Apples Never Fall
“They’re not that old,” said Logan. “It happens.”
“I should have got them a marriage counseling gift certificate for Christmas,” said Troy thoughtfully.
He’d got their mother a bike. You could tell it was a bike, even though every inch of it was beautifully wrapped in gold paper. “A bike!” their mother had cried, both hands to her heart as he carried it in. “How did you know I wanted a bike?”
Troy mysteriously always knew what everyone wanted.
“I must eat,” said Amy. “Brooke, go tell Mum we have to eat somet
hing now because you’re getting a migraine.”
“You tell her you have to eat because you’re having a panic attack,” retorted Brooke.
“Tell her Logan is hungry,” said Troy. “She won’t want Logan to be hungry.”
“I told her I was hungry an hour ago,” said Logan.
Steffi came out from under the coffee table and put her head on Amy’s lap.
“What’s the latest with Claire?” Amy asked Troy as she stroked Steffi’s soft ears. Troy’s ex-wife had been back in Australia trying to get pregnant with their frozen embryos and so far she’d been through one round with no luck.
“She’s having a break, trying again in the new year,” said Troy. “There are four more left.”
“Do you hope that she does get pregnant?” asked Amy. “Or that she doesn’t?”
“I want it for her. I don’t want it for me. I don’t want that guy bringing up my biological child. I really, really don’t want that.” He paused. “Did I tell you I met him?”
“The cardiologist?” asked Brooke. “What’s he like?”
They all looked at Troy, waiting for his answer, staunchly on his side in spite of their sniping, in spite of his past mistakes, suddenly, mysteriously as close as siblings could be. Amy remembered that awful day when their father got out of the car on the highway. One moment they’d all been fighting, hating each other as hard as you can possibly hate a sibling, and then suddenly, the car was silent and Troy was holding Brooke’s hand and they were looking at each other, waiting for their mother’s response, united in their horror.
“He’s an arrogant twat,” said Troy.
“That’s surgeons for you,” said Brooke.
“He’s not right for her,” said Troy. “He calls Claire baby. She’s trying to have a baby and he calls her baby.”
Brooke said, “I mean, I guess that’s a common term of—”
The kitchen fire alarm began to beep. An acrid smell filled the house, and their father limped heavily into the room, radiating grumpiness. One of the grinning snowmen toppled from the shelf and onto the carpet.
“What’s going on?” demanded Stan. He looked at them all as if they were children.
“It’s fine!” Joy shrieked from the kitchen. “Everything is fine!
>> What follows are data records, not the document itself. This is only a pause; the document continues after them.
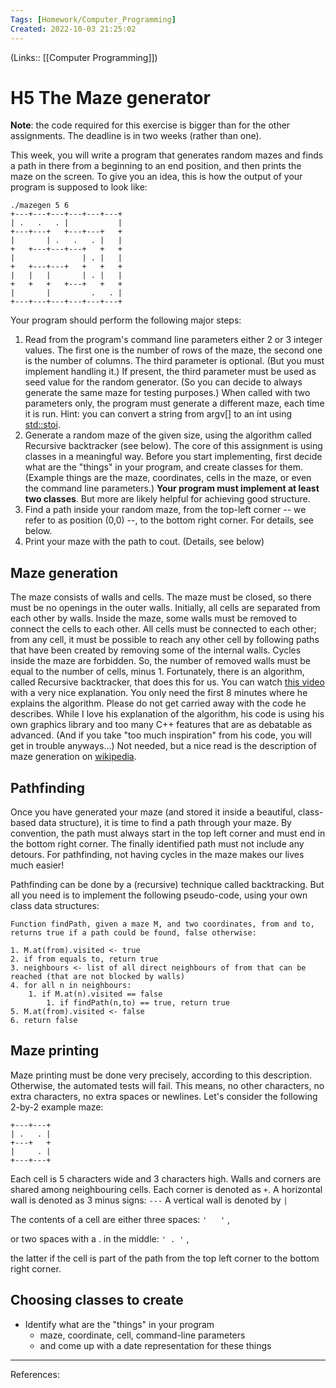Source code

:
 ```yaml
---
Tags: [Homework/Computer_Programming]
Created: 2022-10-03 21:25:02
---
```

(Links:: [[Computer Programming]])
# H5 The Maze generator
**Note**: the code required for this exercise is bigger than for the other assignments. The deadline is in two weeks (rather than one).

This week, you will write a program that generates random mazes and finds a path in there from a beginning to an end position, and then prints the maze on the screen. To give you an idea, this is how the output of your program is supposed to look like:
```
./mazegen 5 6
+---+---+---+---+---+---+
| .   .   . |           |
+---+---+   +---+---+   +
|       | .   .   . |   |
+   +---+---+---+   +   +
|               | . |   |
+   +---+---+   +   +   +
|   |   |       | . |   |
+   +   +   +---+   +   +
|       |         .   . |
+---+---+---+---+---+---+
```
Your program should perform the following major steps:

1. Read from the program's command line parameters either 2 or 3 integer values. The first one is the number of rows of the maze, the second one is the number of columns. The third parameter is optional. (But you must implement handling it.)  If present, the third parameter must be used as seed value for the random generator. (So you can decide to always generate the same maze for testing purposes.) When called with two parameters only, the program must generate a different maze, each time it is run. Hint: you can convert a string from argv[] to an int using [std::stoi](https://cplusplus.com/reference/string/stoi/).
2. Generate a random maze of the given size, using the algorithm called Recursive backtracker (see below). The core of this assignment is using classes in a meaningful way. Before you start implementing, first decide what are the "things" in your program, and create classes for them. (Example things are the maze, coordinates, cells in the maze, or even the command line parameters.) **Your program must implement at least two classes**. But more are likely helpful for achieving good structure.
3. Find a path inside your random maze, from the top-left corner -- we refer to as position (0,0) --, to the bottom right corner. For details, see below.
4. Print your maze with the path to cout. (Details, see below)

## Maze generation
The maze consists of walls and cells. The maze must be closed, so there must be no openings in the outer walls. Initially, all cells are separated from each other by walls. Inside the maze, some walls must be removed to connect the cells to each other. All cells must be connected to each other; from any cell, it must be possible to reach any other cell by following paths that have been created by removing some of the internal walls. Cycles inside the maze are forbidden. So, the number of removed walls must be equal to the number of cells, minus 1. Fortunately, there is an algorithm, called Recursive backtracker, that does this for us. You can watch [this video](https://www.youtube.com/watch?v=Y37-gB83HKE) with a very nice explanation. You only need the first 8 minutes where he explains the algorithm. Please do not get carried away with the code he describes. While I love his explanation of the algorithm, his code is using his own graphics library and too many C++ features that are as debatable as advanced. (And if you take "too much inspiration" from his code, you will get in trouble anyways...) Not needed, but a nice read is the description of maze generation on [wikipedia](https://en.wikipedia.org/wiki/Maze_generation_algorithm).

## Pathfinding
Once you have generated your maze (and stored it inside a beautiful, class-based data structure), it is time to find a path through your maze. By convention, the path must always start in the top left corner and must end in the bottom right corner. The finally identified path must not include any detours. For pathfinding, not having cycles in the maze makes our lives much easier!

Pathfinding can be done by a (recursive) technique called backtracking. But all you need is to implement the following pseudo-code, using your own class data structures:
```
Function findPath, given a maze M, and two coordinates, from and to, returns true if a path could be found, false otherwise:

1. M.at(from).visited <- true
2. if from equals to, return true
3. neighbours <- list of all direct neighbours of from that can be reached (that are not blocked by walls)
4. for all n in neighbours:
	1. if M.at(n).visited == false
		1. if findPath(n,to) == true, return true
5. M.at(from).visited <- false
6. return false
```

## Maze printing
Maze printing must be done very precisely, according to this description. Otherwise, the automated tests will fail. This means, no other characters, no extra characters, no extra spaces or newlines. Let's consider the following 2-by-2 example maze:
```
+---+---+
| .   . |
+---+   +
|     . |
+---+---+
```
Each cell is 5 characters wide and 3 characters high. Walls and corners are shared among neighbouring cells. Each corner is denoted as `+`. A horizontal wall is denoted as 3 minus signs: `---` A vertical wall is denoted by `|`

The contents of a cell are either three spaces: `'   '` ,

or two spaces with a . in the middle: `' . '` ,

the latter if the cell is part of the path from the top left corner to the bottom right corner.
## Choosing classes to create
- Identify what are the "things"  in your program
	- maze, coordinate, cell, command-line parameters
	- and come up with a date representation for these things
___
References:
Just relax! Everybody stay right where you are!”
* * *
Joy threw a tea towel up at the smoke detector on her kitchen ceiling to try to make it stop beeping. She wished Logan had never installed the damned thing. It was so sensitive. So judgmental of her cooking.
“It’s not an actual fire,” she told the smoke detector. She caught the tea towel and tossed it up again. It was a bad throw. It landed splat on her face. She twisted it into a ball and threw it again. “It’s just a bit of smoke, you stupid thing! Stop overreacting.”
She’d been doing walnuts in butter and brown sugar like Savannah had done on Father’s Day (she’d told Joy that salad was a “cinch!”), and then she’d been distracted trying to stir the stupid lumps out of the gravy, and next thing the walnuts were black smoking chunks of nuclear waste. No warning, no middle ground!
Lunch kept slipping further and further away. Her children wouldn’t stop interrupting to ask if they could help, and she didn’t want their help, because then they’d all get involved and start making annoying suggestions and ordering her around: Don’t bother with the walnuts, Mum, isn’t it time to put the potatoes on?
It felt like she was stuck in one of those recurring nightmares she still had where she was trying to get one of her children to a match on time but her car was moving in slow motion. She’d wake with her foot still desperately pressing an imaginary accelerator.
She threw the saucepan straight in the bin. It was ruined forever. Everything was ruined forever. What in the world was she trying to prove with this elaborate lunch and all these fancy, fiddly side dishes? No one in her family even liked turkey. Or walnuts. She’d created a picture in her head of a glittering red, gold, and green Christmas Day that would somehow magically make them a family again.